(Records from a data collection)
=-=-=-=-=

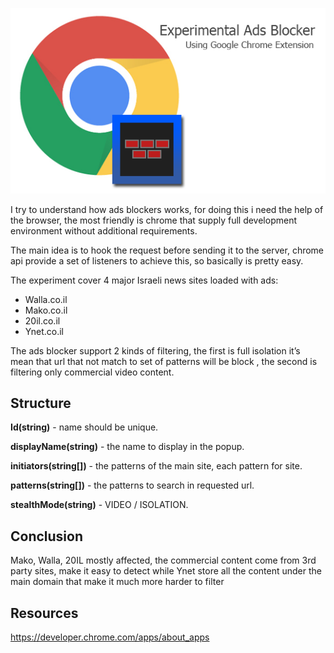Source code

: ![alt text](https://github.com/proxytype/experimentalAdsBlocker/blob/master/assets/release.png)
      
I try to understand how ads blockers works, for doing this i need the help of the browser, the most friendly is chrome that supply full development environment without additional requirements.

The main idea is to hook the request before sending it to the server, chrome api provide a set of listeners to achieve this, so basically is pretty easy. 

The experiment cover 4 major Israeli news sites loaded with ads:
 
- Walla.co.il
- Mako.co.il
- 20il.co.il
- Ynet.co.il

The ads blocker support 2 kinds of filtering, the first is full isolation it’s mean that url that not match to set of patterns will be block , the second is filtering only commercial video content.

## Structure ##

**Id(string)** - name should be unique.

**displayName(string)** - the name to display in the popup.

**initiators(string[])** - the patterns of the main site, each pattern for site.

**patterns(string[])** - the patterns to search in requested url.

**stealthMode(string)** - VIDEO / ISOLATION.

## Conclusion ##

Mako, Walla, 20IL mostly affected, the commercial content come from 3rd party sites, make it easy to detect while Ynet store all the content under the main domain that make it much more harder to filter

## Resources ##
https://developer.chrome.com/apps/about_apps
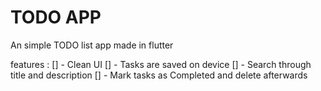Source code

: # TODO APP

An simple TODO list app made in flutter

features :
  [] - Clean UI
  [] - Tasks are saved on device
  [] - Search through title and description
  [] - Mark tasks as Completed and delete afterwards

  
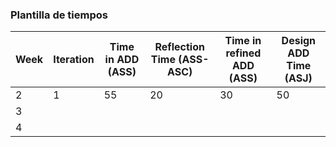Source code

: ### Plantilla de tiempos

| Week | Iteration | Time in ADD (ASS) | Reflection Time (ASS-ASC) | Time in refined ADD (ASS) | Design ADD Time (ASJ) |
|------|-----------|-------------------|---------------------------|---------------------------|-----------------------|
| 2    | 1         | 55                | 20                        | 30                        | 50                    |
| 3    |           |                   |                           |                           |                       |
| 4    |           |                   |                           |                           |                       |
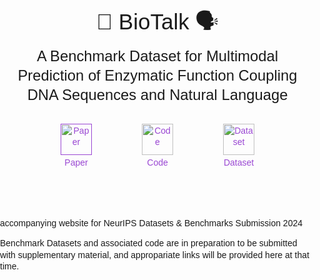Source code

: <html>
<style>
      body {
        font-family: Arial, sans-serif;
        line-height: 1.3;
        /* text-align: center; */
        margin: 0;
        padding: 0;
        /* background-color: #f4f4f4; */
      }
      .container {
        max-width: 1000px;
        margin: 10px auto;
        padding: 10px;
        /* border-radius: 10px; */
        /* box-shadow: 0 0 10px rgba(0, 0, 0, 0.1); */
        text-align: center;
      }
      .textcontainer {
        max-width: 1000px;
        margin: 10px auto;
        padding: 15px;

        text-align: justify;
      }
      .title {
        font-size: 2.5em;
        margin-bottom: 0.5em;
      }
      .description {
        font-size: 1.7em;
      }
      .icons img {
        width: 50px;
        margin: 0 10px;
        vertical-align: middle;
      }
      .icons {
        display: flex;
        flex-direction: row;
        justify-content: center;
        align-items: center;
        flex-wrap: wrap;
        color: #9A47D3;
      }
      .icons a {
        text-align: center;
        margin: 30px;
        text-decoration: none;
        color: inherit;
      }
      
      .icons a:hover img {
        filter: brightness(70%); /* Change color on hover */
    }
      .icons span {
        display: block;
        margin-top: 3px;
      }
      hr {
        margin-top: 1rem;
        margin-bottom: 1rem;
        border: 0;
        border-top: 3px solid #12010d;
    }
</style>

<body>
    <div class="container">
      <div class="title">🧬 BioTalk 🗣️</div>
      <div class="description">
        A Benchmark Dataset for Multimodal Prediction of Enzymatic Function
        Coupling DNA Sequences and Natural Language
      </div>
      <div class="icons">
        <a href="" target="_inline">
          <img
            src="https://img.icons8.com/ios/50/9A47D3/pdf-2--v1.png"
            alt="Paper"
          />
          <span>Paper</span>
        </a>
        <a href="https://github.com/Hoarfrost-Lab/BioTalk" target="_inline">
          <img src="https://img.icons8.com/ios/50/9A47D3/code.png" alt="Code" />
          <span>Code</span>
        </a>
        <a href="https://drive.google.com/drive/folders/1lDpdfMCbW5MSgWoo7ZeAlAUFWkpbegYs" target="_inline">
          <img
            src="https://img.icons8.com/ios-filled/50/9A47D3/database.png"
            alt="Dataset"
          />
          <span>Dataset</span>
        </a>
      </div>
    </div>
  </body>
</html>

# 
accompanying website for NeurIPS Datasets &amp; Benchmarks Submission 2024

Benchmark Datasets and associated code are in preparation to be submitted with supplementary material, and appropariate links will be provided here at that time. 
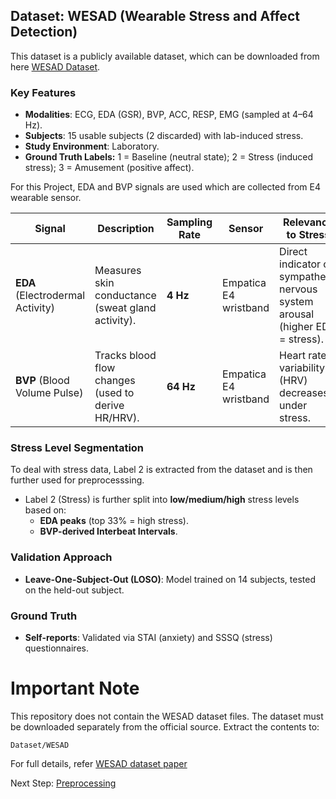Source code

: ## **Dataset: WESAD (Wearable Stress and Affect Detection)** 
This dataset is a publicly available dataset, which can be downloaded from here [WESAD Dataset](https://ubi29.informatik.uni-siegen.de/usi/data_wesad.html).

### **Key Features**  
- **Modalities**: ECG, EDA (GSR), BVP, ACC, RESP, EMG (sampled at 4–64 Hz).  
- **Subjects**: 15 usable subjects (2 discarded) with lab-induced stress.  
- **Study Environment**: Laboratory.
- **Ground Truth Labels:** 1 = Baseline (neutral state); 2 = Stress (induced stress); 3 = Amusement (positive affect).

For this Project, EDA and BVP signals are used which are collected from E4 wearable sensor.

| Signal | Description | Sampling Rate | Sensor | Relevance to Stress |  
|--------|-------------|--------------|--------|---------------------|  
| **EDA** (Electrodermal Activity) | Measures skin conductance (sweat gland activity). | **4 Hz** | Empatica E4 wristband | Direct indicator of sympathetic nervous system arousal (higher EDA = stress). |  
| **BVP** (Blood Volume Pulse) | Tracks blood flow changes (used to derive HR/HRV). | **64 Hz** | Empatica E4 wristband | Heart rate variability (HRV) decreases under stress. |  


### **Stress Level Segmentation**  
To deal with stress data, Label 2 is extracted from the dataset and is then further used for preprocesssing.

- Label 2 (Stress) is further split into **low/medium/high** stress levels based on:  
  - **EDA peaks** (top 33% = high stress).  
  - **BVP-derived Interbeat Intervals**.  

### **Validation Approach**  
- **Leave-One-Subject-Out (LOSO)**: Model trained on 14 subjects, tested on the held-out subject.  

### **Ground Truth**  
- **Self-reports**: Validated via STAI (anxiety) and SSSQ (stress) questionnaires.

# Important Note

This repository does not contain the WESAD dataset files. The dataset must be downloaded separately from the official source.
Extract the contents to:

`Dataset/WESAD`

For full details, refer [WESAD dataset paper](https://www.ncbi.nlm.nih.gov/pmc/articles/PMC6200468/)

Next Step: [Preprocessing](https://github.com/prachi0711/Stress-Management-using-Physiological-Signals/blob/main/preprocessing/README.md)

=-=-=-=-=

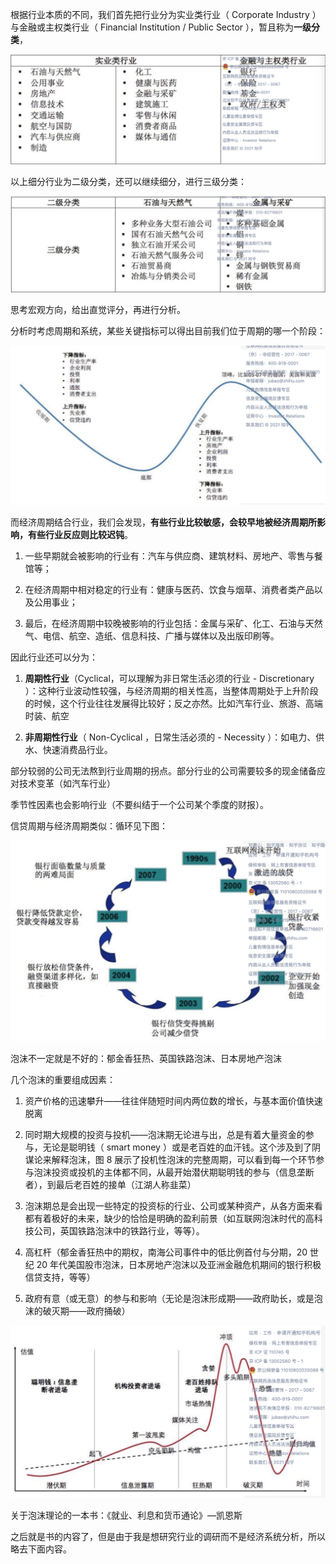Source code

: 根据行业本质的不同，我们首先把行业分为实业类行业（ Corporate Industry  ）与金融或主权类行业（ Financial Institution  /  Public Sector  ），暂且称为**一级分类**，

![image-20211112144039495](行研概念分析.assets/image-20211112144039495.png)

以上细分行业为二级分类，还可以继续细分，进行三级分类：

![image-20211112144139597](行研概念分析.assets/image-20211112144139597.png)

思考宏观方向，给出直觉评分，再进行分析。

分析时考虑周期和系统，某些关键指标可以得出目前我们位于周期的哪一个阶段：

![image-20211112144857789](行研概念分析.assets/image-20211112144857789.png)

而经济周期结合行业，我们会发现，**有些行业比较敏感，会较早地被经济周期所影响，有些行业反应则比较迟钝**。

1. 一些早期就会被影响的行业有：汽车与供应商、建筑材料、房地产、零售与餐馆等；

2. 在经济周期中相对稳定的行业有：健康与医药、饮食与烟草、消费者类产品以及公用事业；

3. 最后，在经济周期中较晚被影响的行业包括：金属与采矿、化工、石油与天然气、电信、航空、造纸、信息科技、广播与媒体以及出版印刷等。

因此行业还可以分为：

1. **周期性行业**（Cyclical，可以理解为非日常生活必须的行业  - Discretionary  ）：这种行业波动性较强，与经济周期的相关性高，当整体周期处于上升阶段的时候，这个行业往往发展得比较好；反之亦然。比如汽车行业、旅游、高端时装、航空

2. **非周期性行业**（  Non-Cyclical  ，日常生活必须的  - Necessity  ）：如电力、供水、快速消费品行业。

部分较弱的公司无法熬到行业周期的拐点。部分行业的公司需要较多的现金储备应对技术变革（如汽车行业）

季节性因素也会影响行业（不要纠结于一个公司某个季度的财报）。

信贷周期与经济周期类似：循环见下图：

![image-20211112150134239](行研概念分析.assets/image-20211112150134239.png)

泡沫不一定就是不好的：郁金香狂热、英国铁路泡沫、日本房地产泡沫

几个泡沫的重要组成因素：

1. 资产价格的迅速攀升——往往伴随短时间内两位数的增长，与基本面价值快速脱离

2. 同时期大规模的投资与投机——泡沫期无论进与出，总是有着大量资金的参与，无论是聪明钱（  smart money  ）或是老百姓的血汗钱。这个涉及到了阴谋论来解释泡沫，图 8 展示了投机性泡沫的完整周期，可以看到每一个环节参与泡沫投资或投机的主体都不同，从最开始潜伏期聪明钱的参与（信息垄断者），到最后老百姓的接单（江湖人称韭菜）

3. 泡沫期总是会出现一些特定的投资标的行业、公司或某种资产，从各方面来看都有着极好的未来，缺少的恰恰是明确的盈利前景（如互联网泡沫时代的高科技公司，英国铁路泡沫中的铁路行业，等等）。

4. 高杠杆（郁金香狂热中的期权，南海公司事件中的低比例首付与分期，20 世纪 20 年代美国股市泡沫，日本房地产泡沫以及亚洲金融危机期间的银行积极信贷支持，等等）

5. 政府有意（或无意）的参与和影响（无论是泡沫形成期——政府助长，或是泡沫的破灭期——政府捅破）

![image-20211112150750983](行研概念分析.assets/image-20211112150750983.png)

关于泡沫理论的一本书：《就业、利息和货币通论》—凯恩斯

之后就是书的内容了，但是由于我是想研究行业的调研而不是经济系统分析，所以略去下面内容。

=-=-=-=-=

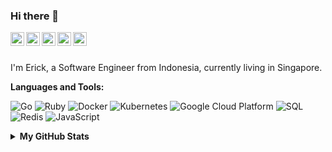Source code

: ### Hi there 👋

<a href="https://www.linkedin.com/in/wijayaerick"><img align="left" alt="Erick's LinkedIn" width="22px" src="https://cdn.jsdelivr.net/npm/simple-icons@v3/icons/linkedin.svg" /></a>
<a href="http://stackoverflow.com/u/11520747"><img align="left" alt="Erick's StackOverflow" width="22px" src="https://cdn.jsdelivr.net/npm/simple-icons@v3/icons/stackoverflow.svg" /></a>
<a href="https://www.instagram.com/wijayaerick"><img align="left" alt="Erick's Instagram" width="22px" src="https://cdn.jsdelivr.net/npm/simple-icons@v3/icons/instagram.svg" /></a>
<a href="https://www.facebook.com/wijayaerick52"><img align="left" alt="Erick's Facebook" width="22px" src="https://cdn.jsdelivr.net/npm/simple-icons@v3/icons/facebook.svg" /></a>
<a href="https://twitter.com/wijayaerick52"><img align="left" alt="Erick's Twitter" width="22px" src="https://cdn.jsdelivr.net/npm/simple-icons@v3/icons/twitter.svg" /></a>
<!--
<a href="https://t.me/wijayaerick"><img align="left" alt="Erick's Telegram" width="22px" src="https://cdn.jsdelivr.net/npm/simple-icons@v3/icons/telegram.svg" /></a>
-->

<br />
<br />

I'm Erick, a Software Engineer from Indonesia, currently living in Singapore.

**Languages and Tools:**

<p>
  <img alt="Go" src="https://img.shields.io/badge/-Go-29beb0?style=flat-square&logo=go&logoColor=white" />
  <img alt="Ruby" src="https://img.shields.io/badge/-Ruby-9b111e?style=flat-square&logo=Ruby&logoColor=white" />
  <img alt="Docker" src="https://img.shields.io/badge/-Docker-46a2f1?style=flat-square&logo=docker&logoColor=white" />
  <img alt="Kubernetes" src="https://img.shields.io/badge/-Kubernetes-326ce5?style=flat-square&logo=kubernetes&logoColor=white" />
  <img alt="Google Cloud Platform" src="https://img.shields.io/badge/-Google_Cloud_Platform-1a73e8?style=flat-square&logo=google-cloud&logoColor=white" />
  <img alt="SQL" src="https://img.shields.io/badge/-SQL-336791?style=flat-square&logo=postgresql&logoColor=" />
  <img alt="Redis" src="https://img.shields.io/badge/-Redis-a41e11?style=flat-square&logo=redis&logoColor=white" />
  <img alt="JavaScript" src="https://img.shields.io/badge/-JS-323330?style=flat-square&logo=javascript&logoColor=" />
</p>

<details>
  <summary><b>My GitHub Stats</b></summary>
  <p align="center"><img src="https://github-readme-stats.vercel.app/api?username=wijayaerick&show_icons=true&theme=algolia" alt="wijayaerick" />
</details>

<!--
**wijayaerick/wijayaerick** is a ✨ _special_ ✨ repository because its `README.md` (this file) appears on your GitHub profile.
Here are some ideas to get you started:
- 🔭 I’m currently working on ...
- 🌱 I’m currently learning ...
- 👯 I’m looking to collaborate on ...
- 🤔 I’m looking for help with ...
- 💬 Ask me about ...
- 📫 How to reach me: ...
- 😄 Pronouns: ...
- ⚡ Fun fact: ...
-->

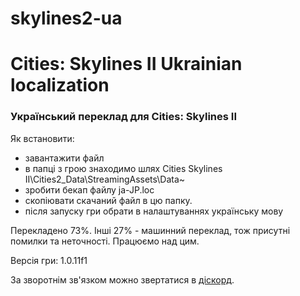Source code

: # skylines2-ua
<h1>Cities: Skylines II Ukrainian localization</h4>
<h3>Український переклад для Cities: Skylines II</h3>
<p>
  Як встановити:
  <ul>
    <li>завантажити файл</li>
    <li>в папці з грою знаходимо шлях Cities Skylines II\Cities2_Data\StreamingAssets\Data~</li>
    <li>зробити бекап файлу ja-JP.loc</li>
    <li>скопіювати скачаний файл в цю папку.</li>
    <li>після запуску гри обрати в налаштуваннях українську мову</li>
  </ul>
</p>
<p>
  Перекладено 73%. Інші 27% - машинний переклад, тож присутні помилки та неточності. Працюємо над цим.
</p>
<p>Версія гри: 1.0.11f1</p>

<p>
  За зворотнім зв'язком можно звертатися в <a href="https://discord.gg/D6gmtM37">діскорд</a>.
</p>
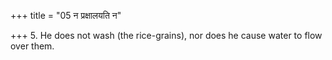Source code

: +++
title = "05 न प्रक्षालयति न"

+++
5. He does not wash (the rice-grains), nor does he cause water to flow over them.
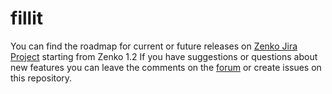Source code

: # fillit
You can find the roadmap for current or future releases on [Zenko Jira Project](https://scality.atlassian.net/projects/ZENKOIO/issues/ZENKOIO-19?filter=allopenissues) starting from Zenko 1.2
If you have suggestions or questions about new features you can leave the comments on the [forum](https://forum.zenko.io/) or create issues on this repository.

=-=-=-=-=

» What to do
Go over the entries above and say how many lines hold the string "TODO", with no other text.

» Reply
2